Interesting Take on Government's Role

I was flipping through my copy of Governing magazine (I get it because I'm a darn important cog in the Big Machine that is our government, don't you know?!?) and I read this article.

Some interesting things here about how Kerry and Bush envision government, including:

Bush has steadily been ramping up his push for “the ownership society.” Much of
government today, he argues, treats individual citizens like this: “We’ll give
you the orders and you pay the bills.” Instead, he says, “government ought to be
empowering people by giving them more control over their lives.”
Bush’s
ownership society means a simpler, flatter tax code, incentives for people to
buy their own health insurance, and personal savings accounts to replace part of
Social Security.

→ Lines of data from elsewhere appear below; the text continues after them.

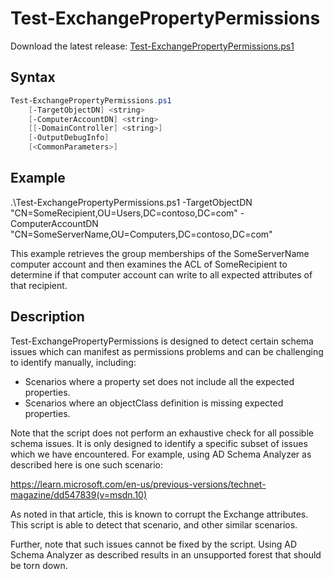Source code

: # Test-ExchangePropertyPermissions

Download the latest release: [Test-ExchangePropertyPermissions.ps1](https://github.com/microsoft/CSS-Exchange/releases/latest/download/Test-ExchangePropertyPermissions.ps1)

## Syntax

```powershell
Test-ExchangePropertyPermissions.ps1
    [-TargetObjectDN] <string>
    [-ComputerAccountDN] <string>
    [[-DomainController] <string>]
    [-OutputDebugInfo]
    [<CommonParameters>]
```

## Example

.\Test-ExchangePropertyPermissions.ps1 -TargetObjectDN "CN=SomeRecipient,OU=Users,DC=contoso,DC=com" -ComputerAccountDN "CN=SomeServerName,OU=Computers,DC=contoso,DC=com"

This example retrieves the group memberships of the SomeServerName computer account and then examines the ACL of SomeRecipient
to determine if that computer account can write to all expected attributes of that recipient.

## Description

Test-ExchangePropertyPermissions is designed to detect certain schema issues which can manifest as
permissions problems and can be challenging to identify manually, including:

* Scenarios where a property set does not include all the expected properties.
* Scenarios where an objectClass definition is missing expected properties.

Note that the script does not perform an exhaustive check for all possible schema issues. It is
only designed to identify a specific subset of issues which we have encountered. For example, using
AD Schema Analyzer as described here is one such scenario:

https://learn.microsoft.com/en-us/previous-versions/technet-magazine/dd547839(v=msdn.10)

As noted in that article, this is known to corrupt the Exchange attributes. This script is able
to detect that scenario, and other similar scenarios.

Further, note that such issues cannot be fixed by the script. Using AD Schema Analyzer as described
results in an unsupported forest that should be torn down.
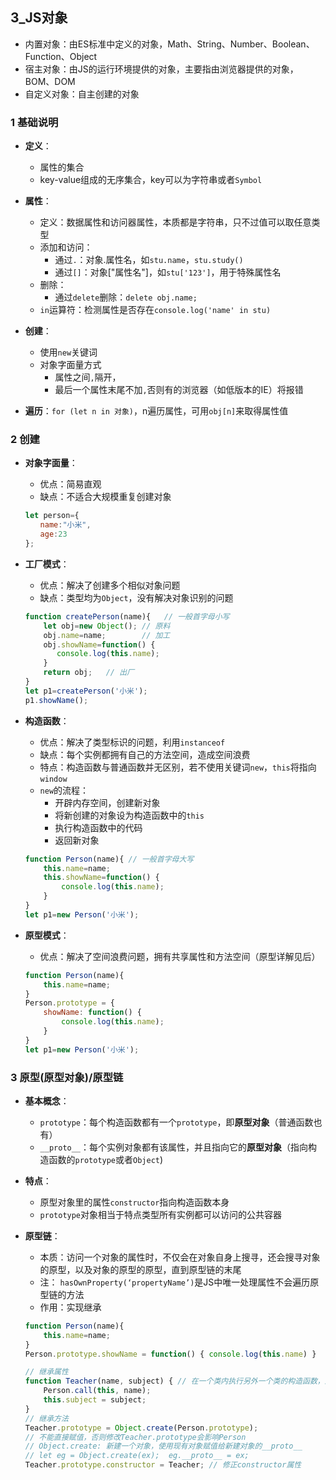 ## 3_JS对象
- 内置对象：由ES标准中定义的对象，Math、String、Number、Boolean、Function、Object
- 宿主对象：由JS的运行环境提供的对象，主要指由浏览器提供的对象，BOM、DOM
- 自定义对象：自主创建的对象

### 1 基础说明
- **定义**：
	- 属性的集合
	- key-value组成的无序集合，key可以为字符串或者`Symbol`

- **属性**：
	- 定义：数据属性和访问器属性，本质都是字符串，只不过值可以取任意类型
	- 添加和访问：
		- 通过`.`：对象.属性名，如`stu.name`，`stu.study()`
		- 通过`[]`：对象["属性名"]，如`stu['123']`，用于特殊属性名
	- 删除：
		- 通过`delete`删除：`delete obj.name;`
	- `in`运算符：检测属性是否存在`console.log('name' in stu)`

- **创建**：
	- 使用`new`关键词
	- 对象字面量方式
		- 属性之间`,`隔开，
		- 最后一个属性末尾不加`,`否则有的浏览器（如低版本的IE）将报错

- **遍历**：`for (let n in 对象)`，n遍历属性，可用`obj[n]`来取得属性值

### 2 创建

- **对象字面量**：
	- 优点：简易直观
	- 缺点：不适合大规模重复创建对象

	```javascript
	let person={
	　　name:"小米",
	　　age:23
	};
	```

- **工厂模式**：
	- 优点：解决了创建多个相似对象问题
	- 缺点：类型均为`Object`，没有解决对象识别的问题

	```javascript
	function createPerson(name){   // 一般首字母小写
		let obj=new Object(); // 原料
	    obj.name=name;        // 加工
	    obj.showName=function() {
	       console.log(this.name);
	    }     
	    return obj;   // 出厂
	} 
	let p1=createPerson('小米');
	p1.showName();
	```

- **构造函数**：
	- 优点：解决了类型标识的问题，利用`instanceof`
	- 缺点：每个实例都拥有自己的方法空间，造成空间浪费
	- 特点：构造函数与普通函数并无区别，若不使用关键词`new`，`this`将指向`window`
	- `new`的流程：
		- 开辟内存空间，创建新对象
		- 将新创建的对象设为构造函数中的`this`
		- 执行构造函数中的代码
		- 返回新对象

	```javascript
	function Person(name){ // 一般首字母大写
		this.name=name;
		this.showName=function() {
			console.log(this.name);
		}
	}
	let p1=new Person('小米');
	```

- **原型模式**：
	- 优点：解决了空间浪费问题，拥有共享属性和方法空间（原型详解见后）

	```javascript
	function Person(name){
		this.name=name;
	}
	Person.prototype = {
		showName: function() {
			console.log(this.name);
		}
	}
	let p1=new Person('小米');
	```

### 3 原型(原型对象)/原型链
- **基本概念**：
	- `prototype`：每个构造函数都有一个`prototype`，即**原型对象**（普通函数也有）
	- `__proto__`：每个实例对象都有该属性，并且指向它的**原型对象**（指向构造函数的`prototype`或者`Object`)

- **特点**：
	- 原型对象里的属性`constructor`指向构造函数本身
	- `prototype`对象相当于特点类型所有实例都可以访问的公共容器

- **原型链**：
	- 本质：访问一个对象的属性时，不仅会在对象自身上搜寻，还会搜寻对象的原型，以及对象的原型的原型，直到原型链的末尾
	- 注： `hasOwnProperty(‘propertyName’)`是JS中唯一处理属性不会遍历原型链的方法
	- 作用：实现继承
	```javascript
	function Person(name){ 
		this.name=name;
	}
	Person.prototype.showName = function() { console.log(this.name) }

	// 继承属性
	function Teacher(name, subject) { // 在一个类内执行另外一个类的构造函数，通过call指定this为当前执行环境
		Person.call(this, name);  
		this.subject = subject;
	}
	// 继承方法
	Teacher.prototype = Object.create(Person.prototype); 
	// 不能直接赋值，否则修改Teacher.prototype会影响Person
	// Object.create: 新建一个对象，使用现有对象赋值给新建对象的__proto__
	// let eg = Object.create(ex);  eg.__proto__ = ex;
	Teacher.prototype.constructor = Teacher; // 修正constructor属性
	```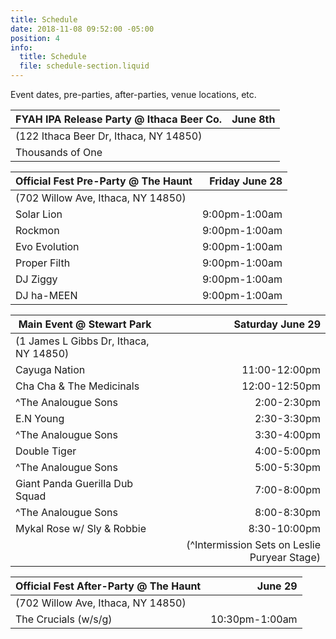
 ```yaml
---
title: Schedule
date: 2018-11-08 09:52:00 -05:00
position: 4
info:
  title: Schedule
  file: schedule-section.liquid
---
```


Event dates, pre-parties, after-parties, venue locations, etc.

| FYAH IPA Release Party @ Ithaca Beer Co.| June 8th |
|-------------------------------------|--------:|
| (122 Ithaca Beer Dr, Ithaca, NY 14850)  |         |
| Thousands of One                        |         |


| Official Fest Pre-Party @ The Haunt                                                                  | Friday June 28 |
|--------------------------------------|--------:|
| (702 Willow Ave, Ithaca, NY 14850) |         |
| Solar Lion   |   9:00pm-1:00am      |
| Rockmon |  9:00pm-1:00am        |
| Evo Evolution| 9:00pm-1:00am        |
| Proper Filth     |    9:00pm-1:00am     |
| DJ Ziggy    |   9:00pm-1:00am      |
| DJ ha-MEEN     |  9:00pm-1:00am       |


| Main Event @ Stewart Park    | Saturday June 29 |
|-------------------------------------|--------:|
| (1 James L Gibbs Dr, Ithaca, NY 14850)  |         |
| Cayuga Nation     | 11:00-12:00pm|      
| Cha Cha & The Medicinals | 12:00-12:50pm |     
| ^The Analougue Sons   | 2:00-2:30pm        |   
| E.N Young | 2:30-3:30pm    |         
| ^The Analougue Sons | 3:30-4:00pm| 
| Double Tiger  | 4:00-5:00pm     |    
| ^The Analougue Sons | 5:00-5:30pm    | 
| Giant Panda Guerilla Dub Squad |7:00-8:00pm |  
| ^The Analougue Sons  | 8:00-8:30pm         |   
| Mykal Rose w/ Sly & Robbie |8:30-10:00pm | 
|  | (^Intermission Sets on Leslie Puryear Stage)  | 


| Official Fest After-Party @ The Haunt                                                                  | June 29 |
|--------------------------------------|--------:|
| (702 Willow Ave, Ithaca, NY 14850)  |         |
| The Crucials (w/s/g) |    10:30pm-1:00am      |
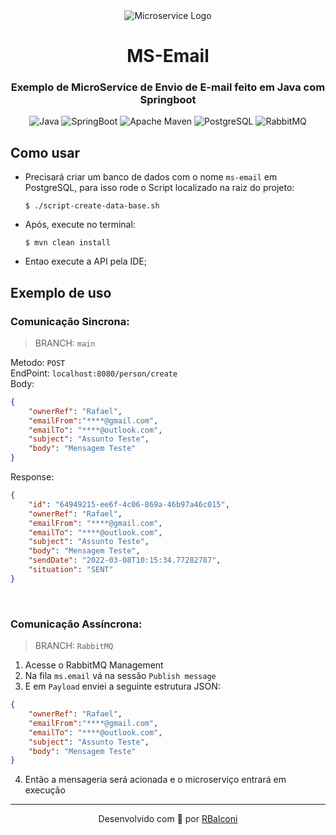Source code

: <div align="center">
  <img src="https://user-images.githubusercontent.com/18688446/157254728-e1cc5ab0-7b04-4791-899f-cd86c89257dd.png" alt="Microservice Logo" /> 
  <br/> 
  <h1>MS-Email</h1>
  <h3>Exemplo de MicroService de Envio de E-mail feito em Java com Springboot</h3>
</div>

<p align="center">
    <img src="https://img.shields.io/static/v1?label=Java&message=11&color=DC143C&style=flat-square&logo=Java" alt="Java" />
    <img src="https://img.shields.io/static/v1?label=SpringBoot&message=2.6.4&color=7CFC00&style=flat-square&logo=SpringBoot" alt="SpringBoot" />
    <img src="https://img.shields.io/static/v1?label=Apache Maven&message=3.6.3&color=DC143C&style=flat-square&logo=Apache Maven" alt="Apache Maven" />
    <img src="https://img.shields.io/static/v1?label=PostgreSQL&message=14.2&color=1E90FF&style=flat-square&logo=PostgreSQL&logoColor=1E90FF" alt="PostgreSQL" />
    <img src="https://img.shields.io/static/v1?label=RabbitMQ&message=3.8.5&color=ffae00&style=flat-square&logo=RabbitMQ" alt="RabbitMQ" />

</p>

## Como usar
- Precisará criar um banco de dados com o nome `ms-email` em PostgreSQL, para isso rode o Script localizado na raiz do projeto:
  ```
  $ ./script-create-data-base.sh
  ```

- Após, execute no terminal:
  ```
  $ mvn clean install
  ```

- Entao execute a API pela IDE;

## Exemplo de uso
### Comunicação Sincrona:

> BRANCH: ``main``

Metodo: ```POST``` </br>
EndPoint: ```localhost:8080/person/create``` </br>
Body:
```json
{
    "ownerRef": "Rafael",
    "emailFrom":"****@gmail.com",
    "emailTo": "****@outlook.com",
    "subject": "Assunto Teste",
    "body": "Mensagem Teste"
}
```
Response:
```json
{
    "id": "64949215-ee6f-4c06-869a-46b97a46c015",
    "ownerRef": "Rafael",
    "emailFrom": "****@gmail.com",
    "emailTo": "****@outlook.com",
    "subject": "Assunto Teste",
    "body": "Mensagem Teste",
    "sendDate": "2022-03-08T10:15:34.77282787",
    "situation": "SENT"
}
```
</br>

### Comunicação Assíncrona:

> BRANCH: ``RabbitMQ``

1. Acesse o RabbitMQ Management </br>
2. Na fila ``ms.email`` vá na sessão ``Publish message`` </br>
3. E em ``Payload`` enviei a seguinte estrutura JSON: </br>
```json
{
    "ownerRef": "Rafael",
    "emailFrom":"****@gmail.com",
    "emailTo": "****@outlook.com",
    "subject": "Assunto Teste",
    "body": "Mensagem Teste"
}
```
4. Então a mensageria será acionada e o microserviço entrará em execução

---
<p align="center">
  Desenvolvido com 💜 por <a href="https://www.linkedin.com/in/rafael-balconi/">RBalconi</a>
</p>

As Bush told one audience, his policies are “all aimed at
encouraging people to help themselves and eventually being able to own
something.”


and

Bush is seeking to transform the “reformer with results” theme he used in the
2000 campaign into a generation-long vision for a very different — and smaller —
government. If he succeeds even in part, he will go a long way toward fulfilling
the dreams of conservatives who have labored for a generation to dismantle the
welfare state.
For state and local governments, this means stronger
performance requirements in education, block grants for Medicaid, and more
vouchers rather than categorical assistance for housing. It means pushing state
and local governments to the role of junior partners in the federal
relationship.

and

The emerging Bush domestic strategy is the first one since the Hoover
administration that does not envision a major role for state and local
governments. Kerry, on the other hand, sees reestablishment of federal funding
across an even broader array of fronts as the key to the “new direction” that he
says must replace Bush’s “policies of failure.” It’s impossible to miss the
paradox of the former governor shrinking the role of the states while the U.S.
senator seeks to increase it.


As someone who has differences with the President on the Medicare Drug Benefit and some of the No Child Left Behind act, as well as his immigration/border/worker-visa policy, I take some comfort in the view of Donald Kettl's article.

And, in case I haven't chanted it in your presence: "Four more years!"